[Sidenote: A.D. 388.]
Each province was then possessed by the inconsiderate ambition of appointing a head to the whole; although, when the end was obtained, the victorious province always returned to its ancient insignificance, and was lost in the common slavery. A great army of Britons followed the fortune of Maximus, whom they had raised to the imperial titles, into Gaul. They were there defeated; and from their defeat, as it is said, arose a new people. They are supposed to have settled in Armorica, which was then, like many other parts of the sickly Empire, become a mere desert; and that country, from this accident, has been since called Bretagne.

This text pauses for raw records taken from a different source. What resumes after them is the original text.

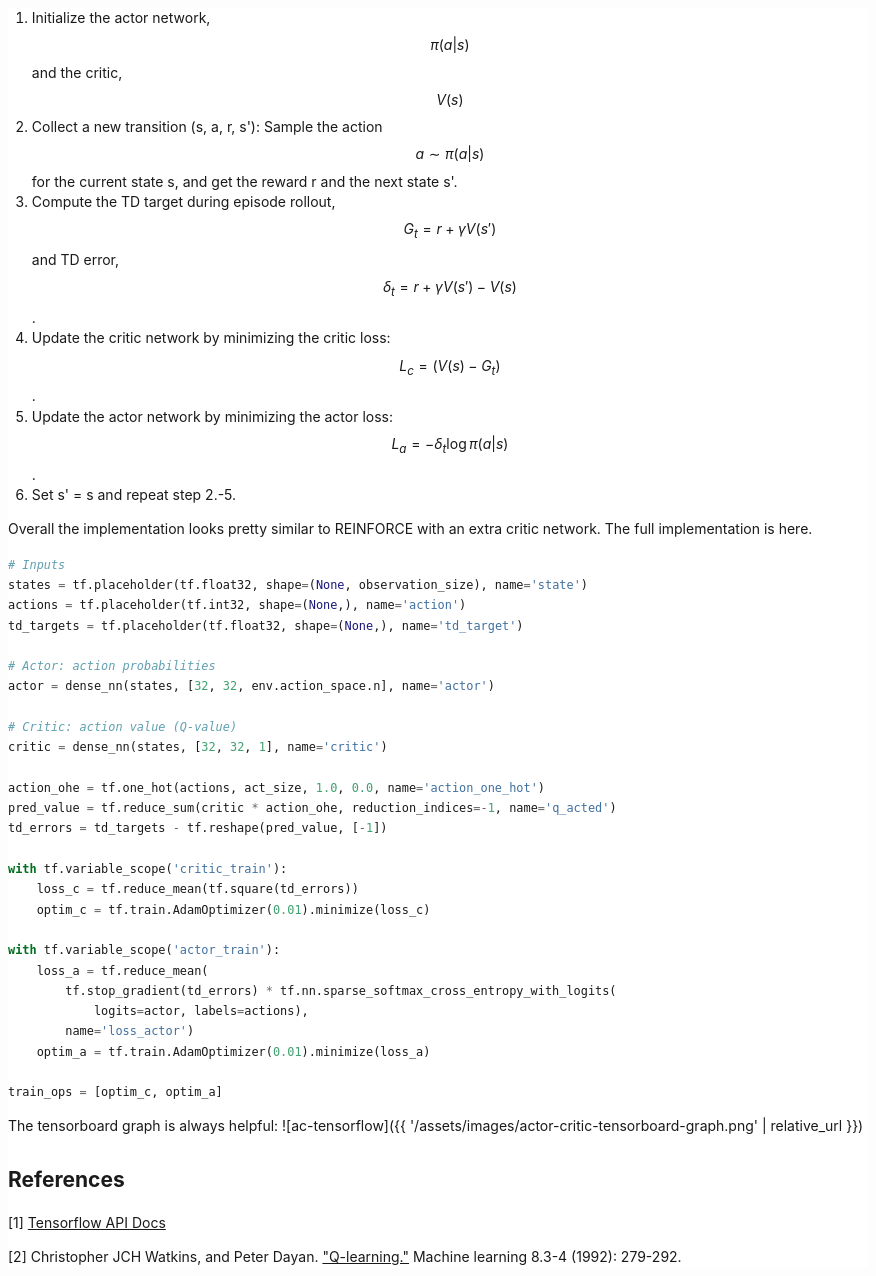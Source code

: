 1. Initialize the actor network, $$\pi(a \vert s)$$ and the critic, $$V(s)$$
2. Collect a new transition (s, a, r, s'): Sample the action $$a \sim \pi(a \vert s)$$ for the current state s, and get the reward r and the next state s'.
3. Compute the TD target during episode rollout, $$G_t = r + \gamma V(s')$$ and TD error, $$\delta_t = r + \gamma V(s') - V(s)$$.
4. Update the critic network by minimizing the critic loss: $$L_c = (V(s) - G_t)$$.
5. Update the actor network by minimizing the actor loss: $$L_a = - \delta_t \log \pi(a \vert s)$$.
6. Set s' = s and repeat step 2.-5.

Overall the implementation looks pretty similar to REINFORCE with an extra critic network. The full implementation is here.

```python
# Inputs
states = tf.placeholder(tf.float32, shape=(None, observation_size), name='state')
actions = tf.placeholder(tf.int32, shape=(None,), name='action')
td_targets = tf.placeholder(tf.float32, shape=(None,), name='td_target')

# Actor: action probabilities
actor = dense_nn(states, [32, 32, env.action_space.n], name='actor')

# Critic: action value (Q-value)
critic = dense_nn(states, [32, 32, 1], name='critic')

action_ohe = tf.one_hot(actions, act_size, 1.0, 0.0, name='action_one_hot')
pred_value = tf.reduce_sum(critic * action_ohe, reduction_indices=-1, name='q_acted')
td_errors = td_targets - tf.reshape(pred_value, [-1])

with tf.variable_scope('critic_train'):
    loss_c = tf.reduce_mean(tf.square(td_errors))
    optim_c = tf.train.AdamOptimizer(0.01).minimize(loss_c)

with tf.variable_scope('actor_train'):
    loss_a = tf.reduce_mean(
        tf.stop_gradient(td_errors) * tf.nn.sparse_softmax_cross_entropy_with_logits(
            logits=actor, labels=actions),
        name='loss_actor')
    optim_a = tf.train.AdamOptimizer(0.01).minimize(loss_a)

train_ops = [optim_c, optim_a]
```

The tensorboard graph is always helpful:
![ac-tensorflow]({{ '/assets/images/actor-critic-tensorboard-graph.png' | relative_url }})


## References

[1] [Tensorflow API Docs](https://www.tensorflow.org/api_docs/)

[2] Christopher JCH Watkins, and Peter Dayan. ["Q-learning."](https://link.springer.com/content/pdf/10.1007/BF00992698.pdf) Machine learning 8.3-4 (1992): 279-292.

The Roman province thus weakened afforded opportunity and encouragement to the barbarians again to invade and ravage it. Stilicho, indeed during the minority of Honorius, obtained some advantages over them, which procured a short intermission of their hostilities. But as the Empire on the continent was now attacked on all sides, and staggered under the innumerable shocks which, it received, that minister ventured to recall the Roman forces from Britain, in order to sustain those parts which he judged of more importance and in greater danger.
[Sidenote: A.D. 411.]
On the intelligence of this desertion, their barbarous enemies break in upon the Britons, and are no longer resisted. Their ancient protection withdrawn, the people became stupefied with terror and despair. They petition the emperor for succor in the most moving terms. The emperor, protesting his weakness, commits them to their own defence, absolves them from, their allegiance, and confers on them a freedom which they have no longer the sense to value nor the virtue to defend. The princes whom after this desertion they raised and deposed with a stupid inconstancy were styled Emperors. So hard it is to change ideas to which men have been long accustomed, especially in government, that the Britons had no notion of a sovereign who was not to be emperor, nor of an emperor who was not to be master of the Western world. This single idea ruined Britain. Constantine, a native of this island, one of those shadows of imperial majesty, no sooner found himself established at home than, fatally for himself and his country, he turned his eyes towards the continent. Thither he carried the flower of the British youth,—all who were any ways eminent for birth, for courage, for their skill in the military or mechanic arts; but his success was not equal to his hopes or his forces. The remains of his routed army joined their countrymen in Armorica, and a baffled attempt upon the Empire a second time recruited Gaul and exhausted Britain.